Proposed US legislation is similar to calls for a Federal Aquaculture Act in Canada
By Fabian Dawson
U.S. Senator Roger Wicker, (R-Miss. pictured), has introduced a bill that would streamline the permitting process for aquaculture farms in American waters.
The bill is similar to calls in Canada for a Federal Aquaculture Act that will provide a modern legal framework for managing the aquaculture sector.
The American bill – “Advancing the Quality and Understanding of American Aquaculture (AQUAA) Act” aims to establish an Office of Marine Aquaculture within the National Oceanic and Atmospheric Administration (NOAA), which would be charged with coordinating the federal permitting process.
Additionally, a permit would be established through NOAA that would give an individual the security of tenure necessary to secure financing for an aquaculture operation.
The legislation would also maintain environmental standards and fund research and extension services to support the growth of aquaculture in the United States.
The bill is cosponsored by U.S. Senator Marco Rubio, R-Fla.
“Aquaculture is the fastest-growing sector of the agriculture industry,” Wicker said.
“This bill would give farmers a clear, simplified regulatory path to start new businesses in our coastal communities.
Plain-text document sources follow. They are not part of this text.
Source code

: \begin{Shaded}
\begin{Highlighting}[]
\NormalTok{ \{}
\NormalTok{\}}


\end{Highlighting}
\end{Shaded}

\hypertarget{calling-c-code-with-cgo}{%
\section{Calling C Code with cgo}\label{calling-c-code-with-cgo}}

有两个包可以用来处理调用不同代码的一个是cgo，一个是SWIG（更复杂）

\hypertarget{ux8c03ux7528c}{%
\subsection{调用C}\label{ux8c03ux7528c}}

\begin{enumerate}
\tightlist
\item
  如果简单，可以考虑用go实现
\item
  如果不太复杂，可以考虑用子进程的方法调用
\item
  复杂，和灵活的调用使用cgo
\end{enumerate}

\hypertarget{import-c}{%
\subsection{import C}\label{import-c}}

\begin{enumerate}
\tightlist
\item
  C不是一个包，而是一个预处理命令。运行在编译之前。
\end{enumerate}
The AQUAA Act would also fund needed research to continue the growth and success of this important industry.”
Aquaculture refers to the farming of fish and plants in water for food. Over 90 percent of the seafood in the United States is imported, 50 percent of which is derived from aquaculture. Currently, the United States does not have a comprehensive, nationwide permitting system for marine aquaculture in federal waters, and there are no aquaculture farms in federal waters.
The push for a Federal Aquaculture Act in Canada was mooted by businesses in Campbell River, BC, earlier this year.
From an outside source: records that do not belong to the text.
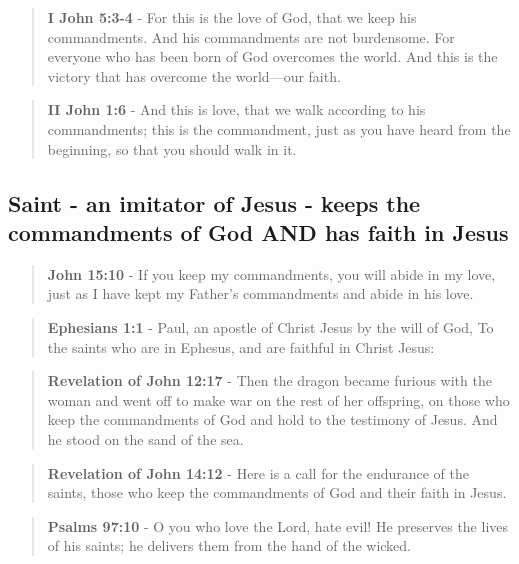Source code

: \documentclass[11pt]{article}
\begin{document}
\begin{quote}
\textbf{I John 5:3-4} - For this is the love of God, that we keep his commandments. And his commandments are not burdensome. For everyone who has been born of God overcomes the world. And this is the victory that has overcome the world—our faith.
\end{quote}

\begin{quote}
\textbf{II John 1:6} - And this is love, that we walk according to his commandments; this is the commandment, just as you have heard from the beginning, so that you should walk in it.
\end{quote}

\subsection{Saint - an imitator of Jesus - keeps the commandments of God AND has faith in Jesus}
\label{sec:org4766bfe}
\begin{quote}
\textbf{John 15:10} - If you keep my commandments, you will abide in my love, just as I have kept my Father's commandments and abide in his love.
\end{quote}

\begin{quote}
\textbf{Ephesians 1:1} - Paul, an apostle of Christ Jesus by the will of God, To the saints who are in Ephesus, and are faithful in Christ Jesus:
\end{quote}

\begin{quote}
\textbf{Revelation of John 12:17} - Then the dragon became furious with the woman and went off to make war on the rest of her offspring, on those who keep the commandments of God and hold to the testimony of Jesus. And he stood on the sand of the sea.
\end{quote}

\begin{quote}
\textbf{Revelation of John 14:12} - Here is a call for the endurance of the saints, those who keep the commandments of God and their faith in Jesus.
\end{quote}

\begin{quote}
\textbf{Psalms 97:10} - O you who love the Lord, hate evil! He preserves the lives of his saints; he delivers them from the hand of the wicked.
\end{quote}
\end{document}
Campbell River, which prides itself as the Salmon Capital of the World, urged both the B.C. government and Ottawa to provide fair access to long term tenures for the aquaculture industry.
In a policy document the Chamber stated the development of a Federal Aquaculture Act, will establish national environmental standards and clarify industry responsibilities.
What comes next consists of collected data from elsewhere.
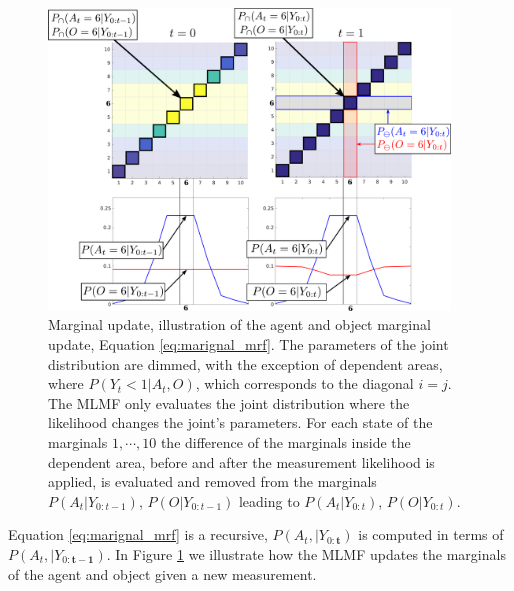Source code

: \begin{figure}
\centering
\includegraphics[width=0.95\textwidth]{./ch5-MLMF/Figures/explenation/marginal_cal_example.pdf}
\caption{Marginal update, illustration of the agent and object marginal update, Equation \ref{eq:marignal_mrf}. The parameters of the joint 
distribution are dimmed, with the exception of dependent areas, where $P(Y_t<1|A_t,O)$, which corresponds to the diagonal $i=j$. The MLMF only
evaluates the joint distribution where the likelihood changes the joint's parameters. For each state of the marginals $1,\cdots,10$ the difference 
of the marginals inside the dependent area, before and after the measurement likelihood is applied, is evaluated and removed from the marginals 
$P(A_t|Y_{0:t-1})$, $P(O|Y_{0:t-1})$ leading to $P(A_t|Y_{0:t})$, $P(O|Y_{0:t})$. }
\label{fig:ch5:marginal_update}
\end{figure}

Equation \ref{eq:marignal_mrf} is a recursive, $P(A_t,|Y_{0:\mathbf{t}})$ is computed in terms of  $P(A_t,|Y_{0:\mathbf{t-1}})$.
In Figure \ref{fig:ch5:marginal_update} we illustrate how the MLMF updates the marginals of the agent and object given a new measurement.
“Appropriate legislation would recognize in law the long-standing reality of aquaculture as a legitimate caretaker of Canada’s aquatic resources, the Chamber said.
“It would support efforts to ensure a modern industry and build on an already impressive record of safety and sustainability.
“The introduction of this legislation could help facilitate the currently ad hoc regulatory changes coming forward from the Department of Fisheries and Oceans and would enable Canada to realize its full potential, creating new jobs and expanding opportunity in an industry that can be socially, economically and environmentally sustainable,” the Chamber said.